# New Scottish member with Silvia but no grinder..



## Kyllini (May 23, 2021)

Hey!

Long time lurker, short time member here, I enjoy reading the content on here but just decided to finally join recently.

I've always been a filter/V60/Chemex drinker and if I want a milk drink i've always headed to my local coffee shop.

Recently I got a good deal on a Rancilio Silvia 2015 that is in immaculate condition, but still short on a grinder and really undecided.

My budget is around £300-£350 at a push (but you know that can always increase £30 or so). The previous owner had a Eureka Mignon and said he loved it with the machine so i'm naturally drawn to that or the Specialita.

I have looked at the Baratza Sette 270 and Sage Smart Grinder Pro as options also. My issue is I'd like to grind my own filter beans as well as espresso, at the moment I purchase my filter fresh ground from my local roaster who is a friend, but I want to get as fresh as possible.

Budget is in place due to a lot of house work that's being carried out but I would plan on upgrading in the next few years once everything is complete and money is more freely!

I'm also looking into installing a PID into the Silvia, but just sourcing the parts out.

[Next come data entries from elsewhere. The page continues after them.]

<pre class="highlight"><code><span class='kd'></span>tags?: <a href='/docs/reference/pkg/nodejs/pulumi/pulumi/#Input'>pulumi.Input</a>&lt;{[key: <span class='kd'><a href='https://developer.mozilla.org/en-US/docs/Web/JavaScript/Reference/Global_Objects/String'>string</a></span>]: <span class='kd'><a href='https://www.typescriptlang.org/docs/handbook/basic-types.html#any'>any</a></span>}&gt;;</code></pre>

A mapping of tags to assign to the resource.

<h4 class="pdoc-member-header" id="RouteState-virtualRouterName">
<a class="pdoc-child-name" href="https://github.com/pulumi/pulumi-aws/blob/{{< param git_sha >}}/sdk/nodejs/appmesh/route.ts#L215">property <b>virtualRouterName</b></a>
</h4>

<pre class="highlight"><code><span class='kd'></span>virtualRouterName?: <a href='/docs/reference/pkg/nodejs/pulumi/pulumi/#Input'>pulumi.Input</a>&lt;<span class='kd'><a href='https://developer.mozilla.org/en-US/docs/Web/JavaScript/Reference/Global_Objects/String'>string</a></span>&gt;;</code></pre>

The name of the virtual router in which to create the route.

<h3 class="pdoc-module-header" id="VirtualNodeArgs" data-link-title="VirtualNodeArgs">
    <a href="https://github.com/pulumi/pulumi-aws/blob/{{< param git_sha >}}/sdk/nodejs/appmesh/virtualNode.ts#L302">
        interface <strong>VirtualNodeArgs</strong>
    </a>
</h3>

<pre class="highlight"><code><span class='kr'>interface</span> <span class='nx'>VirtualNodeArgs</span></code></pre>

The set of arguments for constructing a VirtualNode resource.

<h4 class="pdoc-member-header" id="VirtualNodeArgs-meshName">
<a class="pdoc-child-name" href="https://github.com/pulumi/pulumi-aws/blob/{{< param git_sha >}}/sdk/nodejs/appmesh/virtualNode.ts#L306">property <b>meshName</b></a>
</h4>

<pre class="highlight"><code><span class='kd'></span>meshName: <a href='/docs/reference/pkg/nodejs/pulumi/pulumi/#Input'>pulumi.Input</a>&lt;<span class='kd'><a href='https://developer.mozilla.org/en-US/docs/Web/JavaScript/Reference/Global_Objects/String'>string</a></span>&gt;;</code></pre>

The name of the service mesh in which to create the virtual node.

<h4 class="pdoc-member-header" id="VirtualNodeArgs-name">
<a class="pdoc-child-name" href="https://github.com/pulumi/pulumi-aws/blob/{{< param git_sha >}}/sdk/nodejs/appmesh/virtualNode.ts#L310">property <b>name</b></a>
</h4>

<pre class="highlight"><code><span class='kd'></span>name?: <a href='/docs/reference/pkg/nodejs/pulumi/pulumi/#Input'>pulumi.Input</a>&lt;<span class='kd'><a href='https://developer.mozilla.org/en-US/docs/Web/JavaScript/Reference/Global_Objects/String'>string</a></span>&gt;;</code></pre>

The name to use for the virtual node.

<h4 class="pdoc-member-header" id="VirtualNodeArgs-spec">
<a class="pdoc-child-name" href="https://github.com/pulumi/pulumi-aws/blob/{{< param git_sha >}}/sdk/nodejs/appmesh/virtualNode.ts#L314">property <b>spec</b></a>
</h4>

I'm an electronic engineer so looking forward to the project.

But yeah.. Hi from Peterhead, Scotland!

Liam


----------



## El carajillo (Mar 16, 2013)

Hi and welcome, ref grinders, very few grinders allow you to readily / easily swap between grinds, grind for brewing is probably slightly less critical than espresso which requires quite critical timing + adjustment to get the pour in 25 -30 sec range.

For your budget you could buy a better grinder S/H= commercial if you have the space ? Worth thinking about.


----------